Hakim MK Jangan Mau Kalah dengan Hakim Pengadilan Tinggi Semarang

Oleh: Muslim Arbi (Direktur Gerakan Perubahan dan Koordinator Indonesia Bersatu)
JAKARTA || Koranprogresif.id – Hakim Mahkamah Konsitusi jangan mau kalah dengan Hakim Pengadilan Tinggi Semarang.
Dalam kasus Perkara Pidana Bambang Tri dan Gus Nur beberapa waktu lalu, di mana pada Pengadilan Negeri Solo, Hakim PN Solo memvonis Bambang Tri Penulis Buku Jokowi Undercover dan Sugih Nur atau Gus Nur yang lakukan mubahalah di vonis 6 tahun.
Pengacara Eggie Sudjana dkk lakukan banding ke Pengadilan Tinggi Semarang, akhirnya vonis 6 tahun dikurangi 2 tahun menjadi 4 tahun.
Hakim Pengadilan Tinggi Semarang memandang Bambang Tri dan Gus Nur tidak terbukti lakukan perbuatan penyebaran berita bohong (Hoaxs), karena Ijazah Joko Widodo tidak muncul aslinya selama persidangan dan yang di munculkan hanyalah Foto copy yang di legalisir.
Dengan demikian, penyebaran berita bohong oleh Bambang Tri dan Gus Nur tidak terbukti, sehingga hukumannya menurut vonis Hakim PN Solo, keduanya di vonis 6 tahun di kurangi 2 tahun menjadi empat tahun.
Hakim Pengadilan Tinggi Semarang punya moralitas tinggi dan milik keberanian dan integritas untuk berani memutuskan bahwa, Joko Widodo tidak memilik Ijasah Asli, sehingga penyebaran berita bohong yang di tuduhkan kepada Bambang Tri dan Gus Nur Tidak Terbukti.
Bercermin pada putusan Pengadilan Tinggi Semarang di atas membuktikan Joko Widodo tidak memiliki Ijazah Asli.
Dan putusan itu sudah bisa di jadikan bukti tak terbantahkan, kerena memiliki kekuatan Hukum melalui Pengadilan untuk menjawab Joko Widodo yang mengklaim memiliki Ijazah Asli.

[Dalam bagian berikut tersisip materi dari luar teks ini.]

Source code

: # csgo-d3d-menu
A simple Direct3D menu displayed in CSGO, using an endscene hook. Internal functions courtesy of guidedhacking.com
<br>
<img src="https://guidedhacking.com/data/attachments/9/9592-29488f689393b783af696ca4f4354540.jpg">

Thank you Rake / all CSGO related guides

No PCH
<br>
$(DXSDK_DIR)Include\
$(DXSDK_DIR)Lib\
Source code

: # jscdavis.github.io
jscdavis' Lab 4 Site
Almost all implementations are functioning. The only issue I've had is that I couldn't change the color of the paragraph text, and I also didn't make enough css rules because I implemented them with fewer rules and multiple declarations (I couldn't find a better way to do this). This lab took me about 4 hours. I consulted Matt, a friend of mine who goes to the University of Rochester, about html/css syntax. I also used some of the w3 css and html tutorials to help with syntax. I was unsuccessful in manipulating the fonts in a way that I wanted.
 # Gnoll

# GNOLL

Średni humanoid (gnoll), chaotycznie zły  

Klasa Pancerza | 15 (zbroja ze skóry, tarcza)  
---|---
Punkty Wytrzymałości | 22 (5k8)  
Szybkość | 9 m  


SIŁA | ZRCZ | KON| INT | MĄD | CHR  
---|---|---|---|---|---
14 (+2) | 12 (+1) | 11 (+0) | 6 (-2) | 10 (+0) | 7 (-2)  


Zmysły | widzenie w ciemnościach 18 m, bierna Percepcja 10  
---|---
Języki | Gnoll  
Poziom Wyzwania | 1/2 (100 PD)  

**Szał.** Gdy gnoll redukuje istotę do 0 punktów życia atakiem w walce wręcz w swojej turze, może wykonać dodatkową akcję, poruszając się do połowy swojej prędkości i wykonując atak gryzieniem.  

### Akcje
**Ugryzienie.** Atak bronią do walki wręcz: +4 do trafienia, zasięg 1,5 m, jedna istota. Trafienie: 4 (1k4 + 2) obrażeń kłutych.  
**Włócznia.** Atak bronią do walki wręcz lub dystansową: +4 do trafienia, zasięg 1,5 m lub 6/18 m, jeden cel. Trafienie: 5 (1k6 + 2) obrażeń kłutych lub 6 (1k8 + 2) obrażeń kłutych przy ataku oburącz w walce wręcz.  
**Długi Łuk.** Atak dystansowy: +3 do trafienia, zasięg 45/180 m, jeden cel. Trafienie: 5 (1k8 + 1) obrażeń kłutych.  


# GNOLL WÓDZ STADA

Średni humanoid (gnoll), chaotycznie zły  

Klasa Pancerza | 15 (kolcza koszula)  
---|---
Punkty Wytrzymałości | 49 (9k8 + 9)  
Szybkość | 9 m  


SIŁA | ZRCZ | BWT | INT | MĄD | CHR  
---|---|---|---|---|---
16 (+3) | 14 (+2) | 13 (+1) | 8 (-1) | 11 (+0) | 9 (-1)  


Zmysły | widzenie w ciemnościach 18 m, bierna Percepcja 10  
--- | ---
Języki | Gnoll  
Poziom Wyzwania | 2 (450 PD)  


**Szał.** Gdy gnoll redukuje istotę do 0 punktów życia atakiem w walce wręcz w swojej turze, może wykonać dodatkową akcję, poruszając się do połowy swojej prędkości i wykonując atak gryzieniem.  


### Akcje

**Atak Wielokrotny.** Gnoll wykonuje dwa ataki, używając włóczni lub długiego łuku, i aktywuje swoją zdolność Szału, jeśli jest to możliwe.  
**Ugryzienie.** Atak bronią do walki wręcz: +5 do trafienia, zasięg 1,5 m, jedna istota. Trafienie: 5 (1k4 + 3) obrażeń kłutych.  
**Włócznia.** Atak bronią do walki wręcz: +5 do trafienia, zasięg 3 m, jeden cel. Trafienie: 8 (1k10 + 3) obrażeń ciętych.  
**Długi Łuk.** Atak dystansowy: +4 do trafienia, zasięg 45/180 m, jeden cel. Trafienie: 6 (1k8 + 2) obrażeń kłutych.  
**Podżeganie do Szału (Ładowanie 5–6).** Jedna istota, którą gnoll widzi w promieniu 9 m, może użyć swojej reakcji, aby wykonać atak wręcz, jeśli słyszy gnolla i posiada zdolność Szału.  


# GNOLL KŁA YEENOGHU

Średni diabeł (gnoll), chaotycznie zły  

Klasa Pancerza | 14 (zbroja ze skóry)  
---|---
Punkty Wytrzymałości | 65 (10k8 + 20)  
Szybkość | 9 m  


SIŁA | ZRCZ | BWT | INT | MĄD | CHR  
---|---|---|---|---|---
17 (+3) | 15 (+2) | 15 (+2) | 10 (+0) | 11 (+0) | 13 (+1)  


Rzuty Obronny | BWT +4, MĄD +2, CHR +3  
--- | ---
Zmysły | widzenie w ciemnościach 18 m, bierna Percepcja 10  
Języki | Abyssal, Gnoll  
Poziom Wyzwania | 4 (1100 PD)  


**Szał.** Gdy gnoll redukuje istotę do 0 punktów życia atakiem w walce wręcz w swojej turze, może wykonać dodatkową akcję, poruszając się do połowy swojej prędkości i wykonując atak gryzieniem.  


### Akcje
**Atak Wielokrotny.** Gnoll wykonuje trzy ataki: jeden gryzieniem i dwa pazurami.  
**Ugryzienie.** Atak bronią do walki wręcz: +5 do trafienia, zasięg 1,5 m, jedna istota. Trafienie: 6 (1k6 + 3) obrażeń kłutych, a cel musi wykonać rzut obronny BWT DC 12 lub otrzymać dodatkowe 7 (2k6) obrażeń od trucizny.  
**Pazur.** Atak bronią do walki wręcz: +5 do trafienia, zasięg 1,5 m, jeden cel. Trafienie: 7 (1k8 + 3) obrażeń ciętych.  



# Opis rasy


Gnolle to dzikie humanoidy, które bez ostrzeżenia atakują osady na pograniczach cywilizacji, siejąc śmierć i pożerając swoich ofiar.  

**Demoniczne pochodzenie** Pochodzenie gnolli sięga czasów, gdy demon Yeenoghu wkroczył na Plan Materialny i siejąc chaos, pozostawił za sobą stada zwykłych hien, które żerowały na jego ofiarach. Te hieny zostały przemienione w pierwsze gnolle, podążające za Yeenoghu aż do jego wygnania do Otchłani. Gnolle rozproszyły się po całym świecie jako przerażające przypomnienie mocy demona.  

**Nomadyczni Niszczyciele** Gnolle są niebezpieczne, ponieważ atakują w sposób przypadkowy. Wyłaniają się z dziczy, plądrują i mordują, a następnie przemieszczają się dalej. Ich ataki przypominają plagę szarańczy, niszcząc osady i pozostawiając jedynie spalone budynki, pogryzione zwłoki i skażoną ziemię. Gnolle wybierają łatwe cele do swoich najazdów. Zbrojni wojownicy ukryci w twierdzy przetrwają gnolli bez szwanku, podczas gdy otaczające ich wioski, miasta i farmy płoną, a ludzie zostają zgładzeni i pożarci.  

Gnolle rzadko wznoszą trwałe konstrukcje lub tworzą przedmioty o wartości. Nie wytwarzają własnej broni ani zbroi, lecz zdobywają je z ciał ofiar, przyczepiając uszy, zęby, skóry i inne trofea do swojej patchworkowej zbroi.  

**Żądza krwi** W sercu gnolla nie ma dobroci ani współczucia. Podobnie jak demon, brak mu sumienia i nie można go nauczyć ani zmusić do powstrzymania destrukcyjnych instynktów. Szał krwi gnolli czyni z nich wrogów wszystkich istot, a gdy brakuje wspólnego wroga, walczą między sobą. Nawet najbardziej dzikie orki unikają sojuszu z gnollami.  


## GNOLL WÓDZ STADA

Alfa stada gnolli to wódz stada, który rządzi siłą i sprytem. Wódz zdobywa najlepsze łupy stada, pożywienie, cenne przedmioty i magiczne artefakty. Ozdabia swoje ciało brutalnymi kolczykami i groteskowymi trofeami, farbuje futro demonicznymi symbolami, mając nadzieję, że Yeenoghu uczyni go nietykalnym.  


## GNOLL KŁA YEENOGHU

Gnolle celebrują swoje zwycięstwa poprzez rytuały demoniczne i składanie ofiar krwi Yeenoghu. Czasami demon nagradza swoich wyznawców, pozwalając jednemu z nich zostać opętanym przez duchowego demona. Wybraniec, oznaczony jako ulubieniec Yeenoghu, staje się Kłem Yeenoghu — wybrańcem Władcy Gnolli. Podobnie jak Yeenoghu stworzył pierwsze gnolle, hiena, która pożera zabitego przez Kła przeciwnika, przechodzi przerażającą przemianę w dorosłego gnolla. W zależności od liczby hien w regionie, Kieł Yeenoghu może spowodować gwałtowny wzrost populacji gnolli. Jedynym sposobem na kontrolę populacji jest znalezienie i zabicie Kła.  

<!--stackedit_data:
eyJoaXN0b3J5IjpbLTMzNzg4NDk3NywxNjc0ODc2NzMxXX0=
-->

Pada salah satu narasi yang beredar di media sosial secara viral di sebutkan:
Jokowi berkata: “Tidak ada kewenangan mereka mengatur saya untuk menunjukkan ijazah asli yang saya miliki”.
Putusan Pengadilan Tinggi Semarang itu terjadi saat Jokowi masih menjabat sebagai Presiden. Kalau memang Jokowi memiliki Ijazah Asli, maka dengan mudah pengacaranya membawa ijazah Asli ke Pengadilan Tinggi Semarang saat kasus itu di sidangkan.
Publik memandang tindakan Jokowi sembunyikan rapat-rapat ijazah aslinya itu akan di cibir. Kalau itu benar asli, mengapa harus disembunyikan dan anggap tidak ada kewenangan publik memaksanya untuk di tunjukkan.
Jokowi juga berjanji akan di bawa atau di tunjukkan ke Pengadilan kalau di minta. Nyatanya Hakim Pengadilan telah mengadili, tidak juga Jokowi datang untuk tunjukkan ijazah aslinya.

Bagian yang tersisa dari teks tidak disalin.